Em 1982, o Aedes aegypti foi encontrado em Niterói, e em bairros do Rio de Janeiro a infestação chegou perto do índice considerado alarmante pela OMS. Surtos de febre amarela silvestre levavam organizações e especialistas a alertar sobre o perigo da reurbanização da doença e a defender a reconstrução de uma orquestração continental contra o Aedes aegypti. O resultado da proliferação do mosquito foi o primeiro surto de dengue no país, em Roraima em 1982. A epidemia de dengue no Rio em 1986 e 1987 revelou pela primeira vez o Aedes albopictus, mosquito originário da Ásia, que entrou no Brasil através de portos que exportavam ferro para o Japão.
Nos anos 1990, a vacina antiamarílica foi absorvida pelo Programa Nacional de Imunizações. A estratégia prioritária para o controle da febre amarela não era mais o combate ao mosquito. Segundo Benchimol, a imunização universal foi cancelada após algumas mortes ligadas à vacina, mas vacinações nas áreas de risco, com protocolos mais rigorosos de vigilância, foram mantidas, uma vez que a equação risco-benefício as justificam. “Notícias de eventos adversos continuam a coexistir com notícias ainda hoje alarmantes de febre amarela silvestre a bater às portas de cidades latino-americanas”, disse.

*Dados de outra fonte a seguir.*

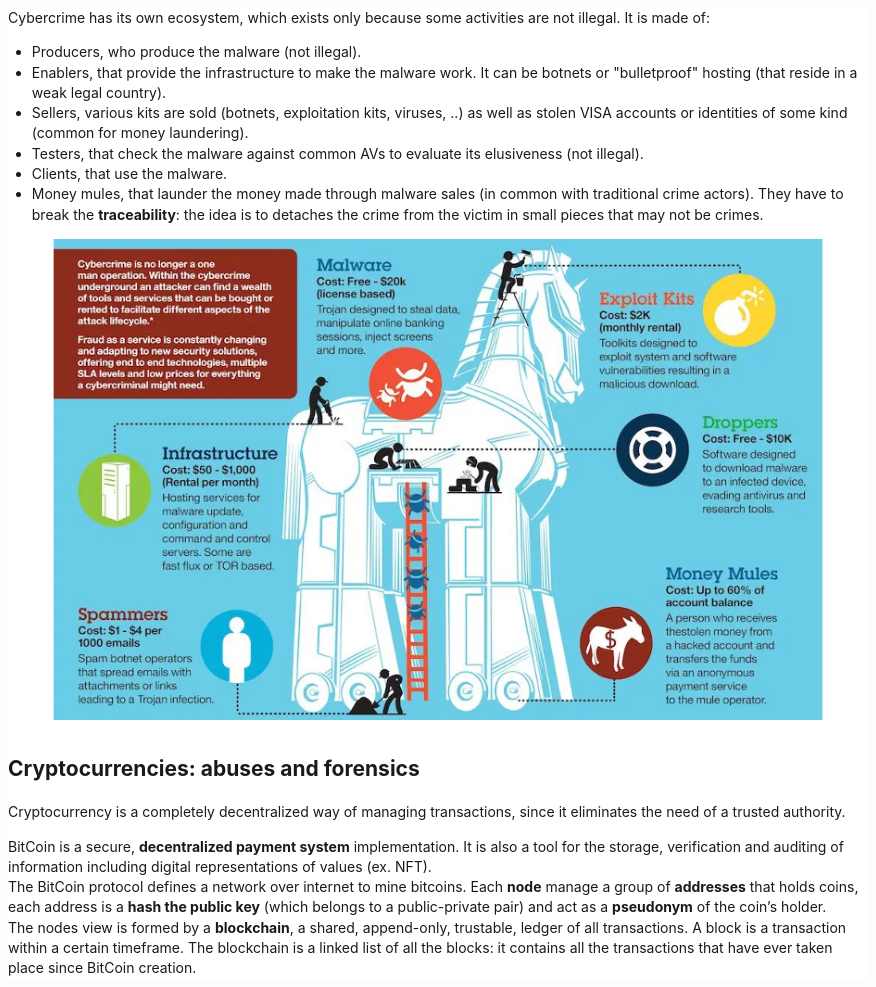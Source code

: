Cybercrime has its own ecosystem, which exists only because some activities are not illegal. It is made of:

* Producers, who produce the malware (not illegal).
* Enablers, that provide the infrastructure to make the malware work. It can be botnets or "bulletproof" hosting (that reside in a weak legal country).
* Sellers, various kits are sold (botnets, exploitation kits, viruses, ..) as well as stolen VISA accounts or identities of some kind (common for money laundering).
* Testers, that check the malware against common AVs to evaluate its elusiveness (not illegal).
* Clients, that use the malware.
* Money mules, that launder the money made through malware sales (in common with traditional crime actors). They have to break the **traceability**: the idea is to detaches the crime from the victim in small pieces that may not be crimes.

<figure><img src=".gitbook/assets/image (9).png" alt=""><figcaption></figcaption></figure>

## Cryptocurrencies: abuses and forensics

Cryptocurrency is a completely decentralized way of managing transactions, since it eliminates the need of a trusted authority.

BitCoin is a secure, **decentralized payment system** implementation. It is also a tool for the storage, verification and auditing of information including digital representations of values (ex. NFT).\
The BitCoin protocol defines a network over internet to mine bitcoins. Each **node** manage a group of **addresses** that holds coins, each address is a **hash the public key** (which belongs to a public-private pair) and act as a **pseudonym** of the coin’s holder.\
The nodes view is formed by a **blockchain**, a shared, append-only, trustable, ledger of all transactions. A block is a transaction within a certain timeframe. The blockchain is a linked list of all the blocks: it contains all the transactions that have ever taken place since BitCoin creation.
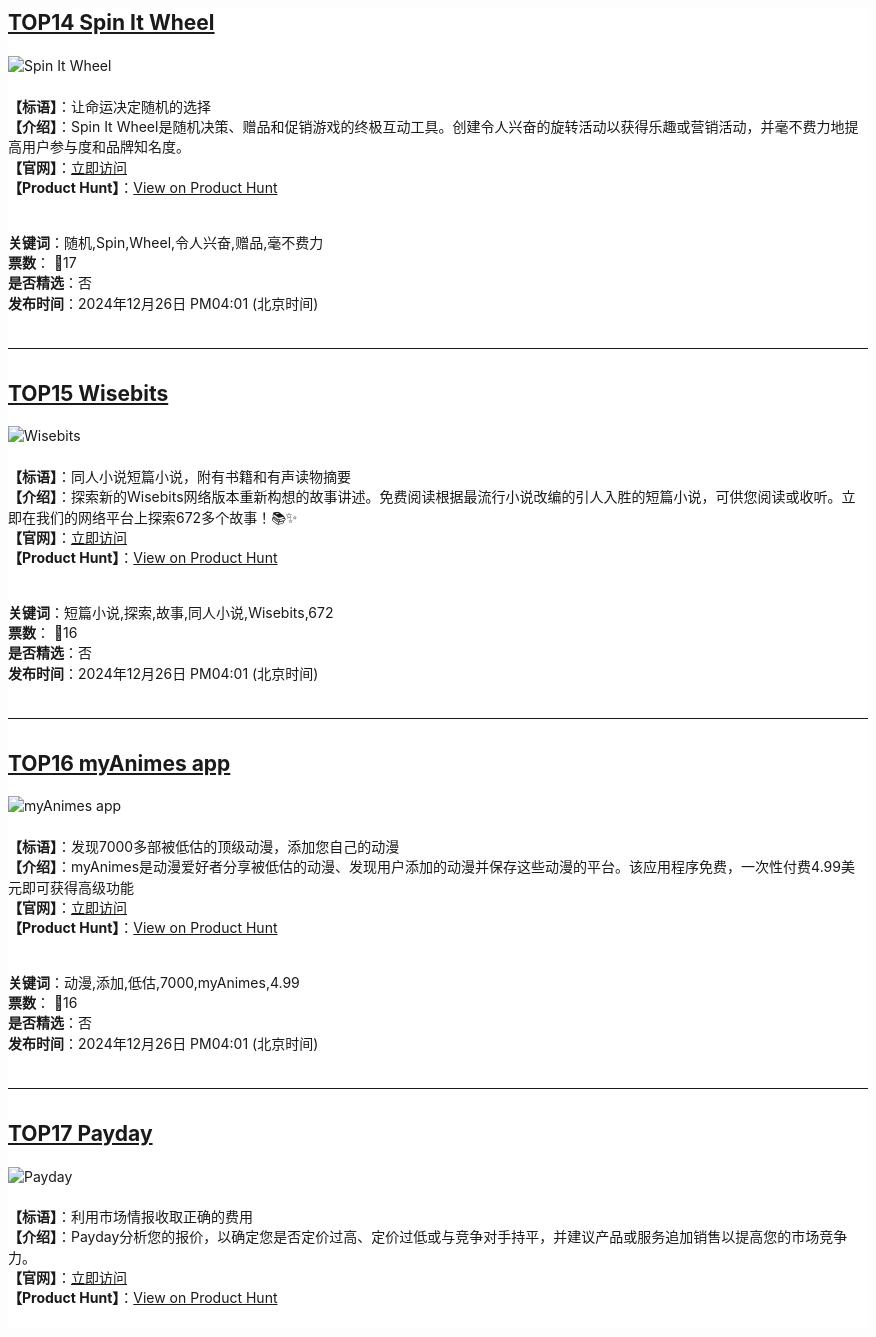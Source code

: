 
## [TOP14    Spin It Wheel](https://www.producthunt.com/posts/spin-it-wheel)
![Spin It Wheel](https://ph-files.imgix.net/420974b5-1fc6-49b7-ac1c-b81f8abc86cd.png?auto=format&fit=crop&frame=1&h=512&w=1024)<br /><br />
**【标语】**：让命运决定随机的选择<br />
**【介绍】**：Spin It Wheel是随机决策、赠品和促销游戏的终极互动工具。创建令人兴奋的旋转活动以获得乐趣或营销活动，并毫不费力地提高用户参与度和品牌知名度。<br />
**【官网】**：[立即访问](https://www.producthunt.com/r/YRZKUK5BGQXIFY)<br />
**【Product Hunt】**：[View on Product Hunt](https://www.producthunt.com/posts/spin-it-wheel)<br /><br />

**关键词**：随机,Spin,Wheel,令人兴奋,赠品,毫不费力<br />
**票数**： 🔺17<br />
**是否精选**：否<br />
**发布时间**：2024年12月26日 PM04:01 (北京时间)<br /><br />

---

## [TOP15    Wisebits](https://www.producthunt.com/posts/wisebits-2)
![Wisebits](https://ph-files.imgix.net/253ff30a-7d42-49f8-b6d7-94c26bd07ecb.jpeg?auto=format&fit=crop&frame=1&h=512&w=1024)<br /><br />
**【标语】**：同人小说短篇小说，附有书籍和有声读物摘要<br />
**【介绍】**：探索新的Wisebits网络版本重新构想的故事讲述。免费阅读根据最流行小说改编的引人入胜的短篇小说，可供您阅读或收听。立即在我们的网络平台上探索672多个故事！📚✨<br />
**【官网】**：[立即访问](https://www.producthunt.com/r/HY3MKRVEGGLKKK)<br />
**【Product Hunt】**：[View on Product Hunt](https://www.producthunt.com/posts/wisebits-2)<br /><br />

**关键词**：短篇小说,探索,故事,同人小说,Wisebits,672<br />
**票数**： 🔺16<br />
**是否精选**：否<br />
**发布时间**：2024年12月26日 PM04:01 (北京时间)<br /><br />

---

## [TOP16    myAnimes app](https://www.producthunt.com/posts/myanimes-app)
![myAnimes app](https://ph-files.imgix.net/03408bb0-9153-47a4-b45a-9969462bab40.png?auto=format&fit=crop&frame=1&h=512&w=1024)<br /><br />
**【标语】**：发现7000多部被低估的顶级动漫，添加您自己的动漫<br />
**【介绍】**：myAnimes是动漫爱好者分享被低估的动漫、发现用户添加的动漫并保存这些动漫的平台。该应用程序免费，一次性付费4.99美元即可获得高级功能<br />
**【官网】**：[立即访问](https://www.producthunt.com/r/U72L7Y2XU5NBPE)<br />
**【Product Hunt】**：[View on Product Hunt](https://www.producthunt.com/posts/myanimes-app)<br /><br />

**关键词**：动漫,添加,低估,7000,myAnimes,4.99<br />
**票数**： 🔺16<br />
**是否精选**：否<br />
**发布时间**：2024年12月26日 PM04:01 (北京时间)<br /><br />

---

## [TOP17    Payday](https://www.producthunt.com/posts/payday-3)
![Payday](https://ph-files.imgix.net/79fc7de2-a936-45f6-93d1-fb90a302ee1d.jpeg?auto=format&fit=crop&frame=1&h=512&w=1024)<br /><br />
**【标语】**：利用市场情报收取正确的费用<br />
**【介绍】**：Payday分析您的报价，以确定您是否定价过高、定价过低或与竞争对手持平，并建议产品或服务追加销售以提高您的市场竞争力。<br />
**【官网】**：[立即访问](https://www.producthunt.com/r/OGA4XQ7SWOLBIU)<br />
**【Product Hunt】**：[View on Product Hunt](https://www.producthunt.com/posts/payday-3)<br /><br />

Benchimol acredita que tecnologias diferentes daquelas adotadas nos anos 1930, que envolvem manipulação genética, podem revolucionar as vacinas contra vírus transmitidos pelo Aedes aegypti, como os da febre amarela e da dengue. Um exemplo é o Projeto Aedes Transgênico, ligado à empresa britânica Oxitec, que desde 2011 já liberou milhões de machos que carregam um gene fatal para as larvas resultantes do cruzamento com fêmeas selvagens, levando-as à morte antes da fase adulta. A crise atual colocou em grande evidência outra estratégia de controle do Aedes aegypti: consiste em transferir para os ovos do mosquito a Wolbachia, bactéria intracelular que bloqueia a atuação do vírus nos mosquitos. Ao se reproduzirem na natureza, passando a bactéria da mãe para o filho até predominarem os mosquitos infectados, interromper-se a transmissão da dengue e, supõe-se, de outros vírus.
De acordo com Benchimol, o Brasil é hoje referência no controle do Aedes aegypti devido à importância do vetor na história médico-sanitária do país. Para ele, as experiências anteriores foram bem-sucedidas porque, embora envolvessem serviços públicos, tiveram autonomia para operar à margem do estado. “A operacionalidade foi fundamental. Tinham que agir e agiram. Em momento de crise, não há tempo para enfrentar burocracias”, enfatizou.
Para ele, a mobilização popular é essencial, mas o Estado, pressionado pela crise, hoje tenta reativar, improvisadamente, os antigos mecanismos da ação campanhista.
“A principal lição da história é que não é possível dar cabo do objetivo com elementos que não se entendem e regiões agindo de maneira desconexa. É preciso uma orquestração muito eficiente a nível de estados, municípios e do governo federal, que passe ao largo de amarras burocráticas e da política clientelística, hoje imperante”, concluiu.